3.3 Case Study: Exploring Among-Population Variation

By following the finch population through time, Rosemary and Peter Grant were able to show evolution by natural selection in action. However, following populations through time is not a trivial effort. An indirect way to investigate the effects of natural selection on trait evolution is to compare different populations of the same species that are exposed to different environmental conditions. Comparing trait distributions among populations can provide insights about the actions of selection, just like a time series. In the case study associated with this chapter, we will investigate a pair of fish populations that live in drastically different environments: one population lives in a dark cave (Figure 3.9) and the other in a regular surface stream. We will examine variation in different traits to infer how selection caused by the absence of light may have shaped trait evolution in these fish.

That's right, I do real research, too... here collecting cave mollies in their natural habitat.

Figure 3.9: That’s right, I do real research, too… here collecting cave mollies in their natural habitat.

3.3.1 The Cave Molly and its Ancestors

The cave molly (Poecilia mexicana) is a species of livebearing fish (family Poeciliidae) that occurs in two small caves in Southern Mexico (Parzefall 2001). One of the caves, the Cueva Luna Azufre, has a wetted area of only 39 square meters. Even though the available habitat is really small, there has been an isolated population of cave mollies in this cave for several thousand years. Interestingly, mollies also occur in adjacent surface habitats. The fish from the surface and cave habitats are clearly different phenotypically (Tobler et al. 2008; Figure 3.10). The question is, what trait differences—if any—are a consequence of evolution? You will explore this question by visualizing several data sets, primarily comparing trait distributions across populations and generations.

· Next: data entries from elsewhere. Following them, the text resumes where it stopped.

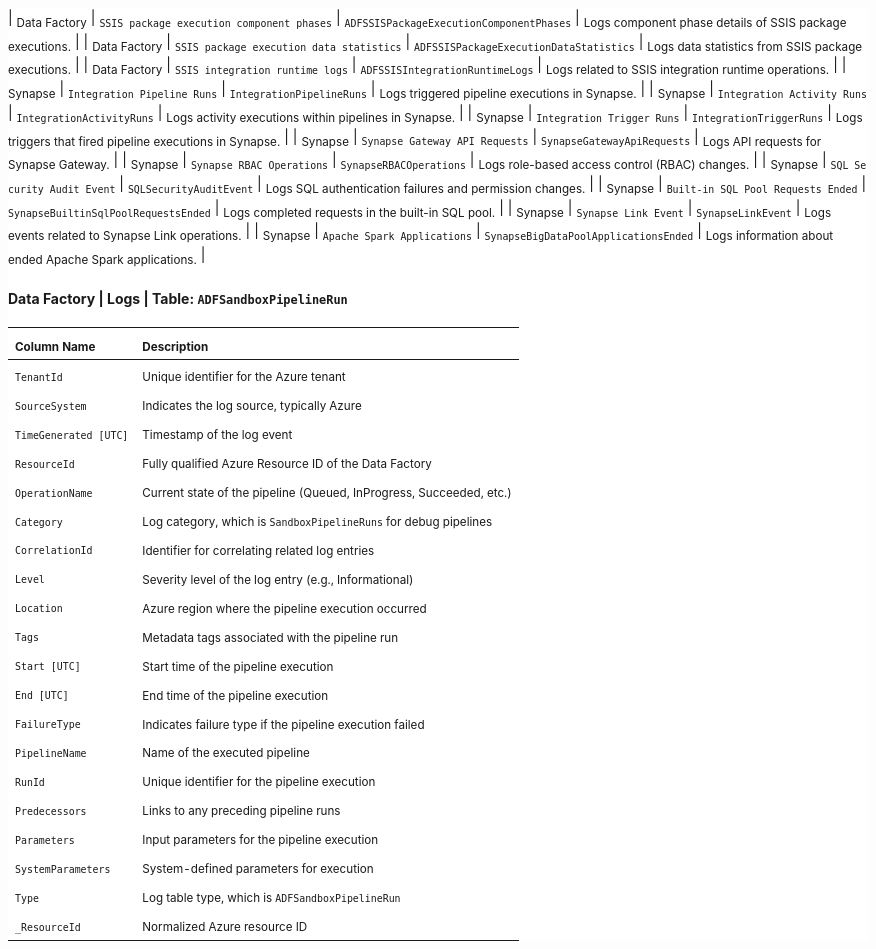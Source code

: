 | <sub>Data Factory</sub> | <sub>`SSIS package execution component phases`</sub> | <sub>`ADFSSISPackageExecutionComponentPhases`</sub> | <sub>Logs component phase details of SSIS package executions.</sub> |
| <sub>Data Factory</sub> | <sub>`SSIS package execution data statistics`</sub> | <sub>`ADFSSISPackageExecutionDataStatistics`</sub> | <sub>Logs data statistics from SSIS package executions.</sub> |
| <sub>Data Factory</sub> | <sub>`SSIS integration runtime logs`</sub> | <sub>`ADFSSISIntegrationRuntimeLogs`</sub> | <sub>Logs related to SSIS integration runtime operations.</sub> |
| <sub>Synapse</sub> | <sub>`Integration Pipeline Runs`</sub> | <sub>`IntegrationPipelineRuns`</sub> | <sub>Logs triggered pipeline executions in Synapse.</sub> |
| <sub>Synapse</sub> | <sub>`Integration Activity Runs`</sub> | <sub>`IntegrationActivityRuns`</sub> | <sub>Logs activity executions within pipelines in Synapse.</sub> |
| <sub>Synapse</sub> | <sub>`Integration Trigger Runs`</sub> | <sub>`IntegrationTriggerRuns`</sub> | <sub>Logs triggers that fired pipeline executions in Synapse.</sub> |
| <sub>Synapse</sub> | <sub>`Synapse Gateway API Requests`</sub> | <sub>`SynapseGatewayApiRequests`</sub> | <sub>Logs API requests for Synapse Gateway.</sub> |
| <sub>Synapse</sub> | <sub>`Synapse RBAC Operations`</sub> | <sub>`SynapseRBACOperations`</sub> | <sub>Logs role-based access control (RBAC) changes.</sub> |
| <sub>Synapse</sub> | <sub>`SQL Security Audit Event`</sub> | <sub>`SQLSecurityAuditEvent`</sub> | <sub>Logs SQL authentication failures and permission changes.</sub> |
| <sub>Synapse</sub> | <sub>`Built-in SQL Pool Requests Ended`</sub> | <sub>`SynapseBuiltinSqlPoolRequestsEnded`</sub> | <sub>Logs completed requests in the built-in SQL pool.</sub> |
| <sub>Synapse</sub> | <sub>`Synapse Link Event`</sub> | <sub>`SynapseLinkEvent`</sub> | <sub>Logs events related to Synapse Link operations.</sub> |
| <sub>Synapse</sub> | <sub>`Apache Spark Applications`</sub> | <sub>`SynapseBigDataPoolApplicationsEnded`</sub> | <sub>Logs information about ended Apache Spark applications.</sub> |

#### Data Factory | Logs | Table: `ADFSandboxPipelineRun`

| <sub>Column Name</sub> | <sub>Description</sub> |
:----- | :-----
| <sub>`TenantId`</sub> | <sub>Unique identifier for the Azure tenant</sub> |
| <sub>`SourceSystem`</sub> | <sub>Indicates the log source, typically Azure</sub> |
| <sub>`TimeGenerated [UTC]`</sub> | <sub>Timestamp of the log event</sub> |
| <sub>`ResourceId`</sub> | <sub>Fully qualified Azure Resource ID of the Data Factory</sub> |
| <sub>`OperationName`</sub> | <sub>Current state of the pipeline (Queued, InProgress, Succeeded, etc.)</sub> |
| <sub>`Category`</sub> | <sub>Log category, which is `SandboxPipelineRuns` for debug pipelines</sub> |
| <sub>`CorrelationId`</sub> | <sub>Identifier for correlating related log entries</sub> |
| <sub>`Level`</sub> | <sub>Severity level of the log entry (e.g., Informational)</sub> |
| <sub>`Location`</sub> | <sub>Azure region where the pipeline execution occurred</sub> |
| <sub>`Tags`</sub> | <sub>Metadata tags associated with the pipeline run</sub> |
| <sub>`Start [UTC]`</sub> | <sub>Start time of the pipeline execution</sub> |
| <sub>`End [UTC]`</sub> | <sub>End time of the pipeline execution</sub> |
| <sub>`FailureType`</sub> | <sub>Indicates failure type if the pipeline execution failed</sub> |
| <sub>`PipelineName`</sub> | <sub>Name of the executed pipeline</sub> |
| <sub>`RunId`</sub> | <sub>Unique identifier for the pipeline execution</sub> |
| <sub>`Predecessors`</sub> | <sub>Links to any preceding pipeline runs</sub> |
| <sub>`Parameters`</sub> | <sub>Input parameters for the pipeline execution</sub> |
| <sub>`SystemParameters`</sub> | <sub>System-defined parameters for execution</sub> |
| <sub>`Type`</sub> | <sub>Log table type, which is `ADFSandboxPipelineRun`</sub> |
| <sub>`_ResourceId`</sub> | <sub>Normalized Azure resource ID</sub> |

Mollies occur in many surface streams throughout Mexico and Centeral America (left fish; male on top, female below). In the state of Tabasco, mollies have also colonized two caves, and fish from cave populations look noticeably different from their surface counterparts (right fish; male on top, female below). Photo: Michi Tobler

Figure 3.10: Mollies occur in many surface streams throughout Mexico and Centeral America (left fish; male on top, female below). In the state of Tabasco, mollies have also colonized two caves, and fish from cave populations look noticeably different from their surface counterparts (right fish; male on top, female below). Photo: Michi Tobler

3.4 Practical Skills: Number Sequences, Allometry, and Histograms

3.4.1 Number Sequences

In chapter 1, you learned how to make simple calculations with vectors; you will apply that skill in this exercise. In particular, you will calculate population sizes for multiple generations, which requires the creation of a vector with starting values (e.g., generations 1, 2, 3, etc.). You can create a vector (x) with a number sequence by using a colon with a number range. For example, 1:10 will generate a vector with numbers from 1 to 10.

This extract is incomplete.